**Data for processing:**
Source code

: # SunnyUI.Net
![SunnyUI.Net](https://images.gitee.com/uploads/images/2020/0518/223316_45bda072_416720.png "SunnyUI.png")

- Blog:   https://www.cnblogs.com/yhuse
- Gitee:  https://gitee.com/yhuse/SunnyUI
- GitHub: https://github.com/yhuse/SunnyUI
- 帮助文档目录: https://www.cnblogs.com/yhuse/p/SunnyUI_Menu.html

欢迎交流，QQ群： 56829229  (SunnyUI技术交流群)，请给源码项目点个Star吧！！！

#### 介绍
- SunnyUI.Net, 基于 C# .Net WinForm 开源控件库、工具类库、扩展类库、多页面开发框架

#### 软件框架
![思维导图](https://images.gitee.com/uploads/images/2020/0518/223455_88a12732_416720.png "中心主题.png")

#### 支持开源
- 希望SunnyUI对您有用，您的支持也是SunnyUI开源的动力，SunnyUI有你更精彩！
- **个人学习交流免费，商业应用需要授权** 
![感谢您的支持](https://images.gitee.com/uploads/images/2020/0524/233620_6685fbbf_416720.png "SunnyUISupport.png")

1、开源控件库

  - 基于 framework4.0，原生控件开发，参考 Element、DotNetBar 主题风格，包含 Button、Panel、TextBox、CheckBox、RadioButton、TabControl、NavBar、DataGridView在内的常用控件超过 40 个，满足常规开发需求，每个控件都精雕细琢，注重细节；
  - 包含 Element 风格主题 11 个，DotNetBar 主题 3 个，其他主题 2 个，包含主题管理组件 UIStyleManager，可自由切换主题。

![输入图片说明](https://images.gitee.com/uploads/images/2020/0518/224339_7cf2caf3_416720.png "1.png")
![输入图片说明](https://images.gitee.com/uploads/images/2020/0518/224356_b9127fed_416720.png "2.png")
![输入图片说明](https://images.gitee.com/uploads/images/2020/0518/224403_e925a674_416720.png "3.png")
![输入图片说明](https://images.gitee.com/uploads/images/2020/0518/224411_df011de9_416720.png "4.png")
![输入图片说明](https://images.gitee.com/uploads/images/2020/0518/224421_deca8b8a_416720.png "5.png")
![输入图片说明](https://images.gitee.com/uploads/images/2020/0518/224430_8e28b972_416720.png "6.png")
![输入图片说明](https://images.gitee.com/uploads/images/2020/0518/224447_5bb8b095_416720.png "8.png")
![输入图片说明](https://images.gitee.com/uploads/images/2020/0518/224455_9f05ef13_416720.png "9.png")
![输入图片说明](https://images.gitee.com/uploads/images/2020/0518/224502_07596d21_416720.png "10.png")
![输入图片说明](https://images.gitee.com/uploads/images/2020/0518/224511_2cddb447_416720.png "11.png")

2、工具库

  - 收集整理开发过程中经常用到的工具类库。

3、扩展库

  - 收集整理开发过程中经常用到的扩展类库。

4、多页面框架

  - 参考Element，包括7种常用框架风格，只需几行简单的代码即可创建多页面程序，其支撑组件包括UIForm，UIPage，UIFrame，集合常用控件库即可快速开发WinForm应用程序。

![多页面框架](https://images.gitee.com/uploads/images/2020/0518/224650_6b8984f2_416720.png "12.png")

---

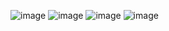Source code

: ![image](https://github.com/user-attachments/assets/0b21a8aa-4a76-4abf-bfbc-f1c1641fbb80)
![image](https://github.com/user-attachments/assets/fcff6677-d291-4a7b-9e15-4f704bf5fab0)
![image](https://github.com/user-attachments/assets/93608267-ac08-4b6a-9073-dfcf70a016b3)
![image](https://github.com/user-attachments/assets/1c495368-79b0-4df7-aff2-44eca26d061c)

---

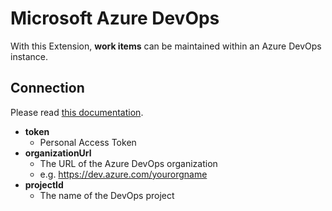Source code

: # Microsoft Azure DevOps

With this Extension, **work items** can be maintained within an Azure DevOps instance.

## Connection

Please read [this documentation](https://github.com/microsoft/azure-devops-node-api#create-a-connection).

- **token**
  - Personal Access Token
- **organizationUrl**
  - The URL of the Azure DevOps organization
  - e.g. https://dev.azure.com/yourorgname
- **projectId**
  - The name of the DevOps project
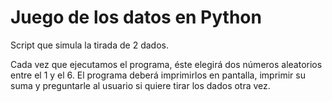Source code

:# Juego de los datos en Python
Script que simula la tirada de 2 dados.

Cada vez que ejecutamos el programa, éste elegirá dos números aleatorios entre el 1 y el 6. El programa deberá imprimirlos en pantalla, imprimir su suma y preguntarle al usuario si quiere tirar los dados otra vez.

**The task:**
Give back exactly the lines of the listing above that run from the line with "- 希望SunnyUI对您有" to the line with "- 基于 framework4.0，原生控件开发，参考", inclusive.

**Response area:**
- 希望SunnyUI对您有用，您的支持也是SunnyUI开源的动力，SunnyUI有你更精彩！
- **个人学习交流免费，商业应用需要授权** 
![感谢您的支持](https://images.gitee.com/uploads/images/2020/0524/233620_6685fbbf_416720.png "SunnyUISupport.png")

1、开源控件库

  - 基于 framework4.0，原生控件开发，参考 Element、DotNetBar 主题风格，包含 Button、Panel、TextBox、CheckBox、RadioButton、TabControl、NavBar、DataGridView在内的常用控件超过 40 个，满足常规开发需求，每个控件都精雕细琢，注重细节；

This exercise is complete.